His dream was to get his mom out of Los Angeles. “Mom, we’re gonna get out of here,” she remembers him saying. In an interview alternating between Spanish and English, Sanchez said her son visited her after seeing his dad at the hospital that night. Moreno quickly went home to use the bathroom. “Close the door,” Sanchez remembers saying. She had just come home from her dialysis treatment and was exhausted.
“He loved food, huh. He would always be out with his friends eating,” his youngest sister, Maricarmen Moreno, said.
Cheeks, Rex, T-Rex, cacheton, cupid and dinosaur were among the many nicknames his family and friends had for him. “Dinosaur, where is my tree house? You promised me you’re going to be in my tree house,” said Gloria Hernández, one of Moreno’s childhood friends. He had promised her to make the tree house since she was a little girl.
Omar Gonzalez, who described their friendship as “an everyday thing,” remembers the rotating mix of restaurants the two would frequent. Moreno introduced Gonzalez to Korean barbecue, which quickly became their favorite.
Gonzalez is 29 and always looked at Moreno as a younger brother. Gonzalez said he was not exaggerating when estimating the two hung out every single day for four years. They had lost touch, but had just reconnected the weekend before and made plans to get Korean barbecue. He would not get a chance to say goodbye.
Gonzalez was at his home when his group chat lit up with the text. “He got a headshot,” it read. Angry, he called his friends looking for more information.
“I just remember, I just stood standing in my restroom window for, like an hour and a half calling different people just, like, maybe someone will tell me otherwise. The next day, I remember, I just passed through that shit, honestly, it made me sick to my stomach. He didn’t deserve that, man. He was really good kid.”

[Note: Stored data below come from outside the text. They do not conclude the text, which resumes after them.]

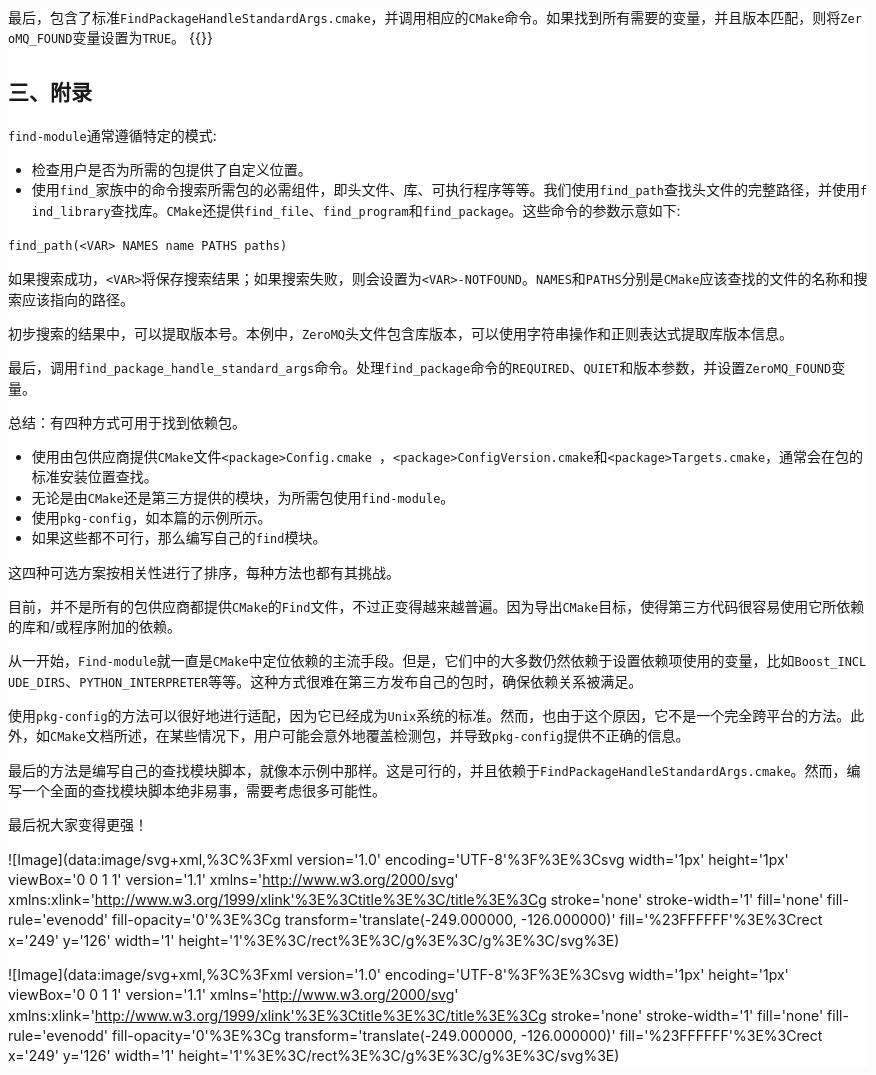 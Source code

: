 最后，包含了标准`FindPackageHandleStandardArgs.cmake`，并调用相应的`CMake`命令。如果找到所有需要的变量，并且版本匹配，则将`ZeroMQ_FOUND`变量设置为`TRUE`。
{{</admonition>}}



## 三、附录



`find-module`通常遵循特定的模式:

- 检查用户是否为所需的包提供了自定义位置。
- 使用`find_`家族中的命令搜索所需包的必需组件，即头文件、库、可执行程序等等。我们使用`find_path`查找头文件的完整路径，并使用`find_library`查找库。`CMake`还提供`find_file`、`find_program`和`find_package`。这些命令的参数示意如下:

```
find_path(<VAR> NAMES name PATHS paths)
```

如果搜索成功，`<VAR>`将保存搜索结果；如果搜索失败，则会设置为`<VAR>-NOTFOUND`。`NAMES`和`PATHS`分别是`CMake`应该查找的文件的名称和搜索应该指向的路径。

初步搜索的结果中，可以提取版本号。本例中，`ZeroMQ`头文件包含库版本，可以使用字符串操作和正则表达式提取库版本信息。

最后，调用`find_package_handle_standard_args`命令。处理`find_package`命令的`REQUIRED`、`QUIET`和版本参数，并设置`ZeroMQ_FOUND`变量。

总结：有四种方式可用于找到依赖包。

- 使用由包供应商提供`CMake`文件`<package>Config.cmake `，`<package>ConfigVersion.cmake`和`<package>Targets.cmake`，通常会在包的标准安装位置查找。
- 无论是由`CMake`还是第三方提供的模块，为所需包使用`find-module`。
- 使用`pkg-config`，如本篇的示例所示。
- 如果这些都不可行，那么编写自己的`find`模块。

这四种可选方案按相关性进行了排序，每种方法也都有其挑战。

目前，并不是所有的包供应商都提供`CMake`的`Find`文件，不过正变得越来越普遍。因为导出`CMake`目标，使得第三方代码很容易使用它所依赖的库和/或程序附加的依赖。

从一开始，`Find-module`就一直是`CMake`中定位依赖的主流手段。但是，它们中的大多数仍然依赖于设置依赖项使用的变量，比如`Boost_INCLUDE_DIRS`、`PYTHON_INTERPRETER`等等。这种方式很难在第三方发布自己的包时，确保依赖关系被满足。

使用`pkg-config`的方法可以很好地进行适配，因为它已经成为`Unix`系统的标准。然而，也由于这个原因，它不是一个完全跨平台的方法。此外，如`CMake`文档所述，在某些情况下，用户可能会意外地覆盖检测包，并导致`pkg-config`提供不正确的信息。

最后的方法是编写自己的查找模块脚本，就像本示例中那样。这是可行的，并且依赖于`FindPackageHandleStandardArgs.cmake`。然而，编写一个全面的查找模块脚本绝非易事，需要考虑很多可能性。



最后祝大家变得更强！





![Image](data:image/svg+xml,%3C%3Fxml version='1.0' encoding='UTF-8'%3F%3E%3Csvg width='1px' height='1px' viewBox='0 0 1 1' version='1.1' xmlns='http://www.w3.org/2000/svg' xmlns:xlink='http://www.w3.org/1999/xlink'%3E%3Ctitle%3E%3C/title%3E%3Cg stroke='none' stroke-width='1' fill='none' fill-rule='evenodd' fill-opacity='0'%3E%3Cg transform='translate(-249.000000, -126.000000)' fill='%23FFFFFF'%3E%3Crect x='249' y='126' width='1' height='1'%3E%3C/rect%3E%3C/g%3E%3C/g%3E%3C/svg%3E)





![Image](data:image/svg+xml,%3C%3Fxml version='1.0' encoding='UTF-8'%3F%3E%3Csvg width='1px' height='1px' viewBox='0 0 1 1' version='1.1' xmlns='http://www.w3.org/2000/svg' xmlns:xlink='http://www.w3.org/1999/xlink'%3E%3Ctitle%3E%3C/title%3E%3Cg stroke='none' stroke-width='1' fill='none' fill-rule='evenodd' fill-opacity='0'%3E%3Cg transform='translate(-249.000000, -126.000000)' fill='%23FFFFFF'%3E%3Crect x='249' y='126' width='1' height='1'%3E%3C/rect%3E%3C/g%3E%3C/g%3E%3C/svg%3E)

The LAPD believes the incident to be gang-related, according to officials quoted in the Boyle Heights Beat days after the shooting. The shooter fled the scene on September 16 and the case remains an ongoing investigation, LAPD PIO Officer Rosario Cervantes wrote in an email.
Aguilera said neither party was affiliated with local gangs.
Vasquez clearly remembered her mom calling her crying with the news. As she drove to her mom’s house, “I just was thinking it’s not him, you know, it’s an accident. They got mistaken.”
Sanchez said she hasn’t had a full night of sleep since her son died. She said it is a bit easier after her dialysis treatment because she is so tired. All of Moreno’s belongings are still down the hall from where Sanchez tries to get some rest.
“Once I’m here alone, I get really lonely and I cry,” Sanchez said. “I know that if I’m here one or two days alone, I’m just going to get really depressed.”
Aguilera hasn’t slept much either. He said he feels bad because Moreno just wanted his sandwich.
“There’s days I can’t sleep. It just comes back to me you know. We were just hungry,” Aguilera remembered.
Moreno’s funeral was held on October 18 at the Sepultura Rose Hills Cemetery. A GoFundMe, started by Vasquez, and a car wash organized by his friends, helped pay for funeral expenses. The car wash raised more than $8,000, with donations of money and food from community members.